Cette analyse rejoint curieusement celle de Marriner Stoddard Eccles, qui présida la banque centrale américaine de 1934 à 1948. Il écrivait dans ses mémoires que « Si le revenu national avait été mieux réparti - en d’autres termes, si les entreprises avaient fait moins de profits, si les classes les plus aisées avaient eu moins de revenus, et si les ménages les plus modestes en avaient eu davantage - notre économie aurait été beaucoup plus stable ». C’est la deuxième conclusion à tirer de cette crise : elle est au fond un « produit dérivé » d’un partage des richesses défavorable à la satisfaction des besoins sociaux.
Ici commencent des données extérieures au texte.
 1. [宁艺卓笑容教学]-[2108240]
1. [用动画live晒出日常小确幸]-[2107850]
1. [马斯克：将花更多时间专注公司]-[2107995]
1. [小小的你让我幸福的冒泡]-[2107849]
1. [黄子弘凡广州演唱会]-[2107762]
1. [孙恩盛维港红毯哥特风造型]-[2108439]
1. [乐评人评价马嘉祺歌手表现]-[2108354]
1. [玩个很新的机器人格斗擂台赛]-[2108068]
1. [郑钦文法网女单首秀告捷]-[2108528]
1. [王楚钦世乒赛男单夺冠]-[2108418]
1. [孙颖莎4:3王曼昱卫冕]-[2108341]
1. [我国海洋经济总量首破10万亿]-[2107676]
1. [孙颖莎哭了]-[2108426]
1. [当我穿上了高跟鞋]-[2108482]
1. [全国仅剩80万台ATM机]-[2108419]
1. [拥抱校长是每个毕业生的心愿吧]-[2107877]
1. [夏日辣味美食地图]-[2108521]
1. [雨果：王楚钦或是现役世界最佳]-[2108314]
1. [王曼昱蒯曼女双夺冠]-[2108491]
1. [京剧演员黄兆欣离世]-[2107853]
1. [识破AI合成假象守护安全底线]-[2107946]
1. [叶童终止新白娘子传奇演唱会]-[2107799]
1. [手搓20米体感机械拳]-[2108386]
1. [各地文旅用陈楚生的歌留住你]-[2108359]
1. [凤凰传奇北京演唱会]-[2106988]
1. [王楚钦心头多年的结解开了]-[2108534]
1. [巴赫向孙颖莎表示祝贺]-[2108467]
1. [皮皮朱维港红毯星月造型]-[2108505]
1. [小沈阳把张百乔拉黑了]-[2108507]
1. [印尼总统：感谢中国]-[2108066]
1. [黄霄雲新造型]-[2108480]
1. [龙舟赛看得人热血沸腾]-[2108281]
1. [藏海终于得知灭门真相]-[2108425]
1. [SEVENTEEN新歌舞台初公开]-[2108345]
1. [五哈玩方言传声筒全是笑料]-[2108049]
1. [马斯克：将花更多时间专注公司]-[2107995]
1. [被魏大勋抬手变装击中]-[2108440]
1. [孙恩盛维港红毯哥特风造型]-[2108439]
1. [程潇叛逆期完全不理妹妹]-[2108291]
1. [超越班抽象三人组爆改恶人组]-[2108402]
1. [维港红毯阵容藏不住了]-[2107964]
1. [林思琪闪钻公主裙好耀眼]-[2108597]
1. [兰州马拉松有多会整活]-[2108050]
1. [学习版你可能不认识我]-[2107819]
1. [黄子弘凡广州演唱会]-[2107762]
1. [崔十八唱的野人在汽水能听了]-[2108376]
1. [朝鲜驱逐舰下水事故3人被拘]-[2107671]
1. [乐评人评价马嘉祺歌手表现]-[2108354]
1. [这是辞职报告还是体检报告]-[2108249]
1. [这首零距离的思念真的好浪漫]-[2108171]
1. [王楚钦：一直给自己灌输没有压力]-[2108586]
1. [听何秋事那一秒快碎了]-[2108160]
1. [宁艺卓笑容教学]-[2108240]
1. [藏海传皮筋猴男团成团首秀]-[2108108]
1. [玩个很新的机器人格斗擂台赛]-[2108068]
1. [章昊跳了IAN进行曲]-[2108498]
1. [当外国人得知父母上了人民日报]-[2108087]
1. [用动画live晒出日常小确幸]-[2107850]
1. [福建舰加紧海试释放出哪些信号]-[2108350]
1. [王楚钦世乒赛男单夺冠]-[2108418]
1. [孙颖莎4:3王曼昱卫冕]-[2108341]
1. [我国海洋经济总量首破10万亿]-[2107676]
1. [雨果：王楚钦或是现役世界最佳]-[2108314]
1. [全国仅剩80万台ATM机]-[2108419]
Il y en a, bien sûr, pour rejeter ces conclusions, comme l’économiste Charles Wyplosz qui déclare, dans Le Nouvel Observateur du 23 octobre, être « effaré par l’instrumentalisation idéologique de la crise ». Ce qui est effarant, c’est plutôt la capacité des avocats de la finance à retourner leur veste et c’est faire oeuvre de salubrité politique que de démasquer ces retournements, comme a commencé à le faire Frédéric Lordon [1]. Les robinets d’eau tiède déversés dans les médias quant à la nécessaire « régulation » de la finance ne servent qu’à éviter la question qui fâche : peut-on vraiment extirper la finance parasitaire et ainsi séparer le bon grain de l’ivraie ? Et surtout, peut-on le faire sans toucher à un capitalisme dont les profits sont gonflés par le recul des salaires et des budgets sociaux mais qui ne les investit pas pour autant, sous prétexte que les besoins prioritaires ne sont pas assez rentables.

HUSSON Michel

Notes

[1] Voir son article, « Les disqualifiés », dans Le Monde diplomatique de novembre.